Which is why, last night, my husband and I shelled out something in the vicinity of fifty bucks to see Angels and Demons, no less than seventeen dollars of which paid for two medium drinks and a packet of peanut M&Ms. Out of morbid curiosity, I had the popcorn jockey, who looked about nine, explain the individual pricings to me in a slow voice. There should be some kind of Goddam law prohibing the sale of readily attainable junk at 200% markup, or maybe I just need a radioelectric shock collar that activates when I and my wallet come within a ten meter radius of the candybar, which, by the way, is a stupid American word that I resent using.
Anyway.
So, Angels and Demons. If you want to see Tom Hanks explaining why male statues in the Vatican have had their penises replaced with fig leaves, it’s really your best bet, although contrary to one review I read, there are no exploding priests. Which isn’t to say it’s dull: the plot moves along swiftly, there are several nice lines, the cast is well-picked and Ewan McGregor does a fantastic job as the Camerlengo. The physics is complete and utter rubbish, of course, and even had I not been able to tell for myself, it was confirmed by a friend whose father is a senior engineer at CERN. Fortunately, any attempts at scientific explanation take a backseat to Ayelet Zurer being anxious about battery life and hurrying a good deal. There’s a lot of exposition, but the run-time, though long, didn’t feel inappropriate, and as a nice touch, there were no strawmen among the religious characters.

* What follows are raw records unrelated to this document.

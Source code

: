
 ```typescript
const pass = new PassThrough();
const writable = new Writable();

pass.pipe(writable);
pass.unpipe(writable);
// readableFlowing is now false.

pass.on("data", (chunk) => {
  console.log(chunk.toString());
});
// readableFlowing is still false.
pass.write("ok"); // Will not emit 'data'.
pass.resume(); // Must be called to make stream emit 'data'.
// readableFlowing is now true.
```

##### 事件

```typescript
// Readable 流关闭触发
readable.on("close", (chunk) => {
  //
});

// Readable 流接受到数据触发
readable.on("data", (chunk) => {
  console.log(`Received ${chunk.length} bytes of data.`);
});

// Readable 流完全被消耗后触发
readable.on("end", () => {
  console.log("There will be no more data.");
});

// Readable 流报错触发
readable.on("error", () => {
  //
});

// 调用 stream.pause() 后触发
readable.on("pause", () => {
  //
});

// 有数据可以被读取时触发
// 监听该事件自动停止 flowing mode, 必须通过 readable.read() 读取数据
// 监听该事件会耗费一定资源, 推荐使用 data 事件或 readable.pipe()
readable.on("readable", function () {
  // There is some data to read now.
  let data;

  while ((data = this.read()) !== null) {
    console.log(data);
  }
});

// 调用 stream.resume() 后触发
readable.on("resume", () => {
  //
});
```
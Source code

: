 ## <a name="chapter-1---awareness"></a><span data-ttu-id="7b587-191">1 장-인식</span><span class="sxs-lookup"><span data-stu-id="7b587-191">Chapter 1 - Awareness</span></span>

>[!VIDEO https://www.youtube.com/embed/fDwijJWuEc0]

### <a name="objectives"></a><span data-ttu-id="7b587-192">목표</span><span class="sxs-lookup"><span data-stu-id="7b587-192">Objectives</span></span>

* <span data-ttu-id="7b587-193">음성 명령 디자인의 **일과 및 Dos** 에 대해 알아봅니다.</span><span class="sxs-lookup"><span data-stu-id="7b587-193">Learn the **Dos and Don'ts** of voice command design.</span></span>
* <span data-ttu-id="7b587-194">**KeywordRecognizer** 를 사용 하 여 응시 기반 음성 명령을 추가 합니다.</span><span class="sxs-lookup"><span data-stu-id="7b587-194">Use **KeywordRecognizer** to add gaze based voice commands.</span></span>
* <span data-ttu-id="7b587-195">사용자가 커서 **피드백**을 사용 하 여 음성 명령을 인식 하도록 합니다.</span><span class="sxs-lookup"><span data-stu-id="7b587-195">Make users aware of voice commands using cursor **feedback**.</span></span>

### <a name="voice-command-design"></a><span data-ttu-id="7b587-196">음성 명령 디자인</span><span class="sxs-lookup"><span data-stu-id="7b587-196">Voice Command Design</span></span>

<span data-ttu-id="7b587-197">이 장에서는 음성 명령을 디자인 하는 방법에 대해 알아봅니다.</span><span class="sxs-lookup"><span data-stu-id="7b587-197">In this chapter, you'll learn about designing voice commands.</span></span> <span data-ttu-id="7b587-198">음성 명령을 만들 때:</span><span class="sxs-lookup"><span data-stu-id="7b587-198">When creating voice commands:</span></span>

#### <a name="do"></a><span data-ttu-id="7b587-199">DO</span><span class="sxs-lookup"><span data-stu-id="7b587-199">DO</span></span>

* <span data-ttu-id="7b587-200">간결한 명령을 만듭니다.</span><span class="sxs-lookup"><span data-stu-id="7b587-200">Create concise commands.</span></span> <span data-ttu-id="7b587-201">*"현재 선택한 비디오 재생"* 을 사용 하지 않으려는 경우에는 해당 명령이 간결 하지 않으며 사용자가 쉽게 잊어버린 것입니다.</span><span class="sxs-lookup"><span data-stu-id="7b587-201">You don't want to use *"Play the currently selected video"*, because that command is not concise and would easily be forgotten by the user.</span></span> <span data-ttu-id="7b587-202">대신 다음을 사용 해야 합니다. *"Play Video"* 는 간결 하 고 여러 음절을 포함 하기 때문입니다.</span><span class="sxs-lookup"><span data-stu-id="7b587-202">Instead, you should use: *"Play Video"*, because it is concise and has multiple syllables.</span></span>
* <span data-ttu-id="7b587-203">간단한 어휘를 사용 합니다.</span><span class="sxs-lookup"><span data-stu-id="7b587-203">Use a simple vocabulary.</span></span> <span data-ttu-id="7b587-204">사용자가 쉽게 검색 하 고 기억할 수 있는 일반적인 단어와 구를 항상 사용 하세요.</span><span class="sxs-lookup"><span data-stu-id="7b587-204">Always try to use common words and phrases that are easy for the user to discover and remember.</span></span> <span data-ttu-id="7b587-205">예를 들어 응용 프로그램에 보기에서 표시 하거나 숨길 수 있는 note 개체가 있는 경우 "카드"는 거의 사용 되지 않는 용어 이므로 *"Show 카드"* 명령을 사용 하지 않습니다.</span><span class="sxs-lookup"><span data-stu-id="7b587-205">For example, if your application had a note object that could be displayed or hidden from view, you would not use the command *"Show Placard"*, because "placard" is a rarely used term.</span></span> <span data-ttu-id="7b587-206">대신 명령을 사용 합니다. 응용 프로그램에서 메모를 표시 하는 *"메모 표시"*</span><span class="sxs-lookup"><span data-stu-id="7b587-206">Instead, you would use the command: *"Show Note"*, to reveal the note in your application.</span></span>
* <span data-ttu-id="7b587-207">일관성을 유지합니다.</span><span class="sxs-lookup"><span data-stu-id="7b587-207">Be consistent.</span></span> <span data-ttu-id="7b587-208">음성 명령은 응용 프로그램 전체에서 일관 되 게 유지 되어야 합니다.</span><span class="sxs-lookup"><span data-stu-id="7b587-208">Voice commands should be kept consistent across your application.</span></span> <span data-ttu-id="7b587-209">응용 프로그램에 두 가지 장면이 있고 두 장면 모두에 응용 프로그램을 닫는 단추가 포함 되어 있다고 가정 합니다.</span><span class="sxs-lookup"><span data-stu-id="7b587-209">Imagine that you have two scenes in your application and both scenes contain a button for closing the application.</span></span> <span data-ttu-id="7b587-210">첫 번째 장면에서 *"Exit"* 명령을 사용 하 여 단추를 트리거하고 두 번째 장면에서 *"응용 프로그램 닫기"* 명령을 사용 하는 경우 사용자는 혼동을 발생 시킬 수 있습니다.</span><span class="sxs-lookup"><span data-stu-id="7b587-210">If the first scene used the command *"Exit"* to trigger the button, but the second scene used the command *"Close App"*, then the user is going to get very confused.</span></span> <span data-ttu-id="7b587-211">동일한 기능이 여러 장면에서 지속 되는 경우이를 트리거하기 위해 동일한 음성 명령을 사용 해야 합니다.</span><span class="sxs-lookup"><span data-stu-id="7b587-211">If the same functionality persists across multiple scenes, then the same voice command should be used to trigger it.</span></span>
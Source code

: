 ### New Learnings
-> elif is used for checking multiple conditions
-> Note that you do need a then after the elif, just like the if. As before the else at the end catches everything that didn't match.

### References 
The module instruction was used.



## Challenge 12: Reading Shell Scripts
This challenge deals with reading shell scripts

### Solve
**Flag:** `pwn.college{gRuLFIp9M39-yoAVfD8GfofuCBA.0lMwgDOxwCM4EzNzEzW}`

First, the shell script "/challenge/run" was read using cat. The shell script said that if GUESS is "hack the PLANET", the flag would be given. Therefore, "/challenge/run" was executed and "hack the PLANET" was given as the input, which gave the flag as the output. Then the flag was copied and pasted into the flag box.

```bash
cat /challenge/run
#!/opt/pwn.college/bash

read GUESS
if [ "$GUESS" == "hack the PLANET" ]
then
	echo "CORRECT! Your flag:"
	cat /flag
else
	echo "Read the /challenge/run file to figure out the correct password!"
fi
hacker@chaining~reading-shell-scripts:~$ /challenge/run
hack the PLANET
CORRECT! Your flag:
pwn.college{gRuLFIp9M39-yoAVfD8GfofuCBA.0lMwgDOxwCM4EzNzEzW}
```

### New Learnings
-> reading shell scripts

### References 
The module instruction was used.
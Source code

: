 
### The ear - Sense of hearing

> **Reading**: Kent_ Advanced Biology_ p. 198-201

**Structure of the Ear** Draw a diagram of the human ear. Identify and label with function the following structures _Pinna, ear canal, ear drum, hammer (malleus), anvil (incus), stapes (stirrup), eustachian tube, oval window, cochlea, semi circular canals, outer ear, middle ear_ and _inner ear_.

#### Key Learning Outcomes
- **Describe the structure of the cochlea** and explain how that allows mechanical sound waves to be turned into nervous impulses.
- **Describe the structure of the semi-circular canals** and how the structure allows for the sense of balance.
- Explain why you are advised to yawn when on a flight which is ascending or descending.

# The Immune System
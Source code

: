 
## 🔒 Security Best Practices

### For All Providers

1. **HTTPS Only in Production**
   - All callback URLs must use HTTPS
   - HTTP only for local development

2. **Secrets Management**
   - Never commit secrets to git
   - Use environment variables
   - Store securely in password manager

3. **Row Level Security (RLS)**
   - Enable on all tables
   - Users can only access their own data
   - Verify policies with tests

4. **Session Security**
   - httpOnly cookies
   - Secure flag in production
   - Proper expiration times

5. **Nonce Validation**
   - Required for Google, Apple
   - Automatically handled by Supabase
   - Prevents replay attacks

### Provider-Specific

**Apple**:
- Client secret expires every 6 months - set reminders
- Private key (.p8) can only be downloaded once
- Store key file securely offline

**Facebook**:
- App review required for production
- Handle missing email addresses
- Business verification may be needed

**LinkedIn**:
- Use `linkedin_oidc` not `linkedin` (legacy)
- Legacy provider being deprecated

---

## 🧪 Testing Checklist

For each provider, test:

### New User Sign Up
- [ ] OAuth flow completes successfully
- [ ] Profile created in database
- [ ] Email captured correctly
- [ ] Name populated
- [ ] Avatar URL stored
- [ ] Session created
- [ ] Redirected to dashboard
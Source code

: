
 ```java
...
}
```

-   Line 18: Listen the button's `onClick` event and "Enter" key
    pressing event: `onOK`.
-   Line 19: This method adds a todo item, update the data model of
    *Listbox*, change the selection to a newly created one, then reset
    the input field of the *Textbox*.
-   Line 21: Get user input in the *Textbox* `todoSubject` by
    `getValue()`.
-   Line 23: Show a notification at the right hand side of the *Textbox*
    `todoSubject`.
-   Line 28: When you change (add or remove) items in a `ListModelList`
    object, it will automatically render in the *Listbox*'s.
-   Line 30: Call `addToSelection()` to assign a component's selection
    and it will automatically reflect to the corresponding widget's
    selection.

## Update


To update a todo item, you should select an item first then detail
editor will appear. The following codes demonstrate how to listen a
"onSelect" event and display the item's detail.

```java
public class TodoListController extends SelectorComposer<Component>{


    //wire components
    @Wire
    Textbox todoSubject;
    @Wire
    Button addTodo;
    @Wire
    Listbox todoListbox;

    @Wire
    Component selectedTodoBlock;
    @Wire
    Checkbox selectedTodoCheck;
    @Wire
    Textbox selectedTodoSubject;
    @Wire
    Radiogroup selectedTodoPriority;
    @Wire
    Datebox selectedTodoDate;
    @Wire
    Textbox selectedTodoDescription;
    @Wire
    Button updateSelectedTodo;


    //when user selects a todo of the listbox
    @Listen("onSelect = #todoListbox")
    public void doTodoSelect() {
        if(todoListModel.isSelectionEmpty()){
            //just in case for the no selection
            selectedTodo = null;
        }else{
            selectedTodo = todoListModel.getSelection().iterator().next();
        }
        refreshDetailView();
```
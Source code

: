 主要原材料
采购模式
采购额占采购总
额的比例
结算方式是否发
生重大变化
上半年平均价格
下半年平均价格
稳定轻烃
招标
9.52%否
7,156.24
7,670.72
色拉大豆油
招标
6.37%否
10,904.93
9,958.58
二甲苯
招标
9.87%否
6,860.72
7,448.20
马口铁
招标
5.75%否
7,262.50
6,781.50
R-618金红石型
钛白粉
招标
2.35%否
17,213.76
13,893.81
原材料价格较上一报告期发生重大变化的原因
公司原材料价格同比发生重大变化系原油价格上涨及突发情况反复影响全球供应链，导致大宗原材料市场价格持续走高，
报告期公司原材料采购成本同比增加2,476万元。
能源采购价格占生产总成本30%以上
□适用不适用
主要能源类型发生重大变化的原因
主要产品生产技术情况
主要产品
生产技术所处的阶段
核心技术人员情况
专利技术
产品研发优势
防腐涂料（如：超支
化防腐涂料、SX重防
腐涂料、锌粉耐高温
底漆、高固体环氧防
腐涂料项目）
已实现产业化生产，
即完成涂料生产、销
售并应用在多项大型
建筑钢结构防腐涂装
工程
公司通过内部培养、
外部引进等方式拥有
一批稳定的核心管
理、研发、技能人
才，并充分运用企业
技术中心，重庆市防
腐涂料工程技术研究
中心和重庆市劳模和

The biggest problem comes from Dan Brown’s tendency to reuse the same twist. Thus, one can summarise both Angels and Demons and The DaVinci Code as follows: The Superficially Good Guy Is Actually The Bad Guy, While The Superficially Bad Guy Is Really Just A Zealous Police Officer Trying To Do His Job. Which means, if you are even slightly cynical, that the entire film is spent waiting for Ewan McGregor to stop being helpful and start snarling – which, true to form, he eventually does. Though disappointed, I salvaged some cheering geekery from the notion of Obi-Wan Kenobi playing an essential Palpatine, wielding power through his benign visage and a Sith Lord’s talent for deception. My husband rolled his eyes and reminded me that not everything can or should be reduced to Star Wars, but in this instance, I begged to differ.
Angels and Demons is not a bad film. Neither is it brilliant. Unless you’ve got a yen for the big screen, you’re probably better off waiting for DVD, but if you go, you’ll at least have something to talk about afterwards. And often, that’s the best part of any film.